Sorry I'm ranting. And I'm not trying to attack anybody. It's just disheartening when you feel like people are ignoring you for whatever reason. I'm also just wondering if anybody is feeling the same way.


----------



## Grimsey (Apr 21, 2012)

Facebook is based on people's tendency toward self-centeredness. More friends means more people looking at _my_ updates. It's a sea of people who are speaking without listening.

I suggest deleting facebook entirely, unless it's the only line of communication available.


----------



## primalrose (Sep 28, 2010)

Grimsey said:


> Facebook is based on people's tendency toward self-centeredness. More friends means more people looking at _my_ updates. It's a sea of people who are speaking without listening.
> 
> I suggest deleting facebook entirely, unless it's the only line of communication available.


Unfortunately I think you are speaking the truth. I'll try some other outlets. Thanks.


----------



## Xtraneous (Oct 18, 2011)

Everyone I've added from here I've messaged. Though I do see your point some people don't bother responding at all, oh well.


----------



## Revan (Jun 28, 2009)

For most people, Facebook is just a popularity contest. I suggest deleting those people who are clearly just there to fill up their numbers and instead focus on the ones who do want to talk.


----------



## millenniumman75 (Feb 4, 2005)

Wow - this thread is a reminder that I should try and send message to some people on my SAS Friends list. :um


----------



## Shadow2009 (Sep 25, 2010)

I think it's probably better to get to know the person on here first before you add them on Facebook. Posting your link and going "add me" doesn't tell you anything about yourself. Just because we all have SA doesn't mean we have anything else in common 

At least if you speak to someone on here first for a while you get an idea if you can properly be friends with them or not


----------



## jgentle (May 23, 2012)

Ill add people b/c they are interesting and then not talk to them and Im sure people do with me
the right moment doesnt come sometimes or just hasnt yet
I dunno Ive had people on there for years Ive never talked to then years later we suddenly start talking
its timing, the format is difficult there as someone mentioned
lots of people are just playing vid games ect

Id def never not respond to someone though
imo the world is very socially anxious too, everybody


----------



## talkswithkeyboard (Dec 28, 2010)

This is why I started liking Twitter. The world can view my tweets and it doesn't bother me if people respond or not. Facebook makes me depressed because there's an expectation that your 'friends' will 'like' the things you show them.

Sure, Twitter can be a popularity contest with the number of followers, but it's less personal there.


----------



## kapa (Dec 31, 2011)

Gotta get that friend count high, mang.
GOTTA GET IT HIGH, cause you know, facebook friends = real life friends.
T_T


----------



## Inscrutable Banana (Apr 1, 2008)

The South Park episode about Facebook comes to mind.
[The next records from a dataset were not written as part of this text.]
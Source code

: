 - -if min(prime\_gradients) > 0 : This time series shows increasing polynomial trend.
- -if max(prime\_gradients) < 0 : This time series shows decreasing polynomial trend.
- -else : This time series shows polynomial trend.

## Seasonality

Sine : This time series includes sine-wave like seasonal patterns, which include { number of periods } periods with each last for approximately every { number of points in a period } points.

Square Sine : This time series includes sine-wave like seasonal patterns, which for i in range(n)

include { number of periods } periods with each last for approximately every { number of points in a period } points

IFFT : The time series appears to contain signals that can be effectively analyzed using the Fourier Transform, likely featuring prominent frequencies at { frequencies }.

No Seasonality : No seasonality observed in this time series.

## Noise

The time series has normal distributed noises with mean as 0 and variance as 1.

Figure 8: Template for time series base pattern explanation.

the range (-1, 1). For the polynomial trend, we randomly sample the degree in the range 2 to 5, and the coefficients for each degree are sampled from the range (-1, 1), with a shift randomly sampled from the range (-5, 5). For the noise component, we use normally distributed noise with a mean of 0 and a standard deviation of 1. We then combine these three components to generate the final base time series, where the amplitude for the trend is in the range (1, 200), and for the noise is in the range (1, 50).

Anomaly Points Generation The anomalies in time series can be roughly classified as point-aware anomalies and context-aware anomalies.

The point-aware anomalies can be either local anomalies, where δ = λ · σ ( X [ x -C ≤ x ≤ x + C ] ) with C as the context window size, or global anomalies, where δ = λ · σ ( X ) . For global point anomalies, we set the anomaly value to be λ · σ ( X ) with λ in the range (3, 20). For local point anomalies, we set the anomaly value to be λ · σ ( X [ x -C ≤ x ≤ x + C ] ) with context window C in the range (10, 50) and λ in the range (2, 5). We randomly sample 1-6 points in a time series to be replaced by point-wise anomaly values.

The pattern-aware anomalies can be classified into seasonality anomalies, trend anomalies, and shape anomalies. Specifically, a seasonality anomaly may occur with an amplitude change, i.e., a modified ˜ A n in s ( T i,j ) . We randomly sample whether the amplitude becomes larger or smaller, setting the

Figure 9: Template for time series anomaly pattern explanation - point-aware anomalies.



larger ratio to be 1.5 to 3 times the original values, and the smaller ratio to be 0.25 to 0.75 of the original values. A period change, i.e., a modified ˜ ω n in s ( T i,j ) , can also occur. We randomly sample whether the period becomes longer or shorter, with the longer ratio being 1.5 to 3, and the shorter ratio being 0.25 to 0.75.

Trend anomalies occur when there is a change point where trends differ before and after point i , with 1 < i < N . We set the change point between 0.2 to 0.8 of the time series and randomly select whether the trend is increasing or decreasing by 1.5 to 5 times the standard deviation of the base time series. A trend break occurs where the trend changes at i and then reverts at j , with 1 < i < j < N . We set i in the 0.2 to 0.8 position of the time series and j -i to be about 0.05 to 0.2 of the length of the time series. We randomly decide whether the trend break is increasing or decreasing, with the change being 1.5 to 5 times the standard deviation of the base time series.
All these social networking sites have kind of diluted the meaning of the word friend; most of the people populating facebook friends lists are merely acquaintances, if even that.


----------



## sanspants08 (Oct 21, 2008)

Some of us add people from our workplaces who we only interact with on a superficial level; they're not our friends, but a lot of times it's handy to be able to get ahold of them. Plus it's a way to say, "Even though we're not buddies on the job, I'm cool with you."

Also, if you're a part of some sort of social group, and someone you barely know is friends with everyone else from that social group, it looks awkward if you're not friends with them too (provided you're going to see them again). So once again, adding them becomes a way of saying, "hey, I just wanted to let you know, I'm cool with you, and I'd like to be accepted by you, too." If there's the chance you're going to have any conversation in real life, there's no need to start a convo on fb.


----------



## GreatHeartly (Jun 13, 2012)

I agree and I think it applies to most social websites too ... it's all about getting the numbers up. Quantity over quality.


----------



## rambo (Nov 14, 2010)

So true. But you gotta remember. Not everybody, have your values and principles. I'm one of them with the same values and principles as you. I msg everybody who msg me back. I make big leaps of trying to connect with them too. And some people just dont care. Or too busy working, or whatever. When it comes down to that, they dont have the same values and principles as us. That's it. Some people add people to impressive others who come online. So they can't feel "lonely" to others.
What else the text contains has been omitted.